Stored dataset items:
━━━━━━━━━━━━━━━━━━━━━━━━━━━━━━

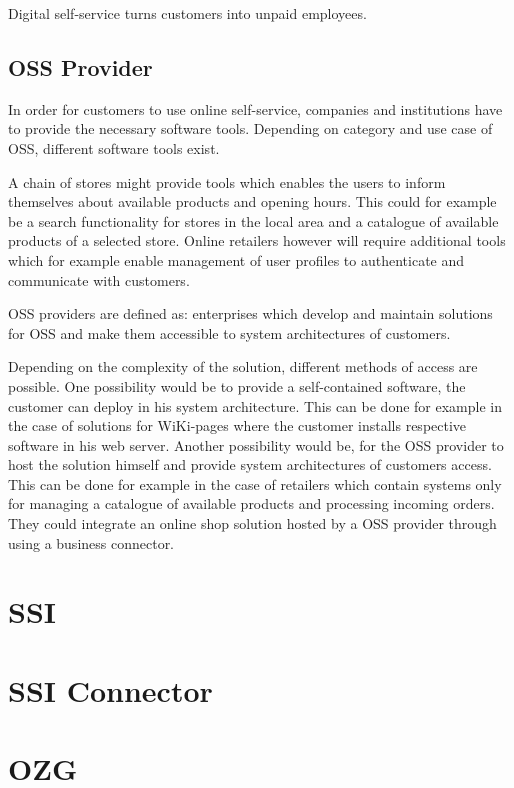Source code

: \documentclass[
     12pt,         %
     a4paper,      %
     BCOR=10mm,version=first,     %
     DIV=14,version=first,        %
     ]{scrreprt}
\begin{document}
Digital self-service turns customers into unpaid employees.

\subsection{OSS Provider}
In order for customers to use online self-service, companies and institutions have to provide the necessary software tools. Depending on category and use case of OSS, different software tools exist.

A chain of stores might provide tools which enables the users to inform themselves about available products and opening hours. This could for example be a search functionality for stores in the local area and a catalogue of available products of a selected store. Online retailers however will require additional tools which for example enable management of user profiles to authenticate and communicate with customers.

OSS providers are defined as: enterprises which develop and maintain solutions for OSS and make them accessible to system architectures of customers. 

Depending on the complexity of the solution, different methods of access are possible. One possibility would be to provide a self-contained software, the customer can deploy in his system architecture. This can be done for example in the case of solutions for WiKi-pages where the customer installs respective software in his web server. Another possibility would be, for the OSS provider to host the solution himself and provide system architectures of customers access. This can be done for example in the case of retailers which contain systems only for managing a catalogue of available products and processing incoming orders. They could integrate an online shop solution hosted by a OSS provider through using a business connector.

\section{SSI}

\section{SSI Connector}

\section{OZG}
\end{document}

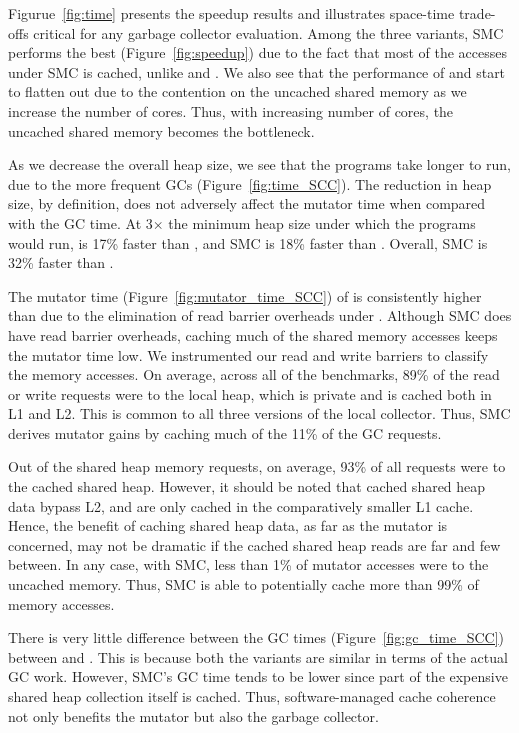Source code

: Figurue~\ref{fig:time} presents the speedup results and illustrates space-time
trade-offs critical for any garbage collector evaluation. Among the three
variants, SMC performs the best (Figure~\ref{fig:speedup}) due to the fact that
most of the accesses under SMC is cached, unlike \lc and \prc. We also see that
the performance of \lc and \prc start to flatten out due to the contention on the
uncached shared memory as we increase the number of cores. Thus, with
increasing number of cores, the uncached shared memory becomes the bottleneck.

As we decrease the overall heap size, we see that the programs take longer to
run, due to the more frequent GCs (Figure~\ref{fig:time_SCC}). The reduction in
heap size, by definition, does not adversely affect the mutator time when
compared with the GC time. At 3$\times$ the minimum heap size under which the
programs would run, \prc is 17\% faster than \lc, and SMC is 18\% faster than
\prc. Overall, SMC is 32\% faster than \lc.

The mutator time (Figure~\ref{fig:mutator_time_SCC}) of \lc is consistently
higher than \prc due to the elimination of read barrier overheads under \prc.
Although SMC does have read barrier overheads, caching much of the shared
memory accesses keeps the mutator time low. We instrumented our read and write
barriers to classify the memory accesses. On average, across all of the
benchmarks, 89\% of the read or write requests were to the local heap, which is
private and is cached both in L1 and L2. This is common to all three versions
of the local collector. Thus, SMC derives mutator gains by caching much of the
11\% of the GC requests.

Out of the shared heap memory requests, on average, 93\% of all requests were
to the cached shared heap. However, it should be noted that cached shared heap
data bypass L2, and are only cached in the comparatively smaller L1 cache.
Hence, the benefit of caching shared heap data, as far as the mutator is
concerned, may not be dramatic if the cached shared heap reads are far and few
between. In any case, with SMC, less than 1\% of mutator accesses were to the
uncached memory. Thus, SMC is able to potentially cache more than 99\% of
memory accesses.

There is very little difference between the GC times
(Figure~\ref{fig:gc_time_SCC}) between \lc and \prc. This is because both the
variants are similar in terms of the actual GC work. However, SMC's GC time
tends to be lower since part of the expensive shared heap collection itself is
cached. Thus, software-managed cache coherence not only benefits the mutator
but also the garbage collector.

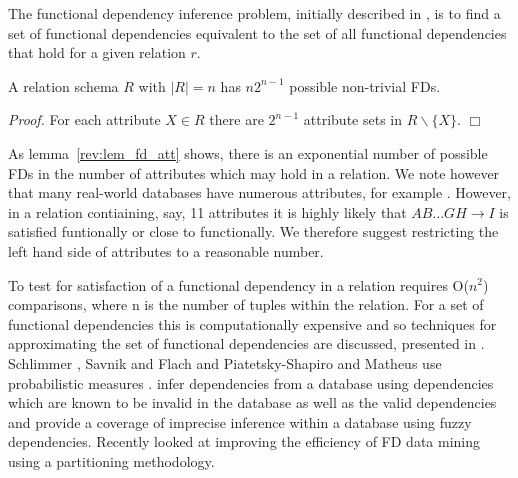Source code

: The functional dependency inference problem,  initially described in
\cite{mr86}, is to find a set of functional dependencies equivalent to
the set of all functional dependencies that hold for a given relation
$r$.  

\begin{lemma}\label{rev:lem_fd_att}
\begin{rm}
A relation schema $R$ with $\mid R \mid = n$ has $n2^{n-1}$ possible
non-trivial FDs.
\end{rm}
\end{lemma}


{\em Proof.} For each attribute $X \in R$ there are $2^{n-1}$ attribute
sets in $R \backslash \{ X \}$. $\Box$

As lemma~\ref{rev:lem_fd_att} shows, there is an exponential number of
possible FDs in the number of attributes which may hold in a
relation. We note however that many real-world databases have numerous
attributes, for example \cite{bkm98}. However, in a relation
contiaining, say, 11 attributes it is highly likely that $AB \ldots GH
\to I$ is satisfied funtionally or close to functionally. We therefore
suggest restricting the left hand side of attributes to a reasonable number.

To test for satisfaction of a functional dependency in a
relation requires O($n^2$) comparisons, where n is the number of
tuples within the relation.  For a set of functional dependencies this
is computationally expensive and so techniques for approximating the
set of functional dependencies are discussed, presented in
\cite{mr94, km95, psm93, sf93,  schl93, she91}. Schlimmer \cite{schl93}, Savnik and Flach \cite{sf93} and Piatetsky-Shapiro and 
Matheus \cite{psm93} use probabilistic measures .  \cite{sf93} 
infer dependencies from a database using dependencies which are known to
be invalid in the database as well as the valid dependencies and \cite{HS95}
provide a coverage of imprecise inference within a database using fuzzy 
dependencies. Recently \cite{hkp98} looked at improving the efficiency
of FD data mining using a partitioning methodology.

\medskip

━━━━━━━━━━━━━━━━━━━━━━━━━━━━━━

Which of the lines above include the string "number"? Pick them out and copy them.

Output of the task
uncached shared memory as we increase the number of cores. Thus, with
increasing number of cores, the uncached shared memory becomes the bottleneck.
As lemma~\ref{rev:lem_fd_att} shows, there is an exponential number of
possible FDs in the number of attributes which may hold in a
suggest restricting the left hand side of attributes to a reasonable number.
relation requires O($n^2$) comparisons, where n is the number of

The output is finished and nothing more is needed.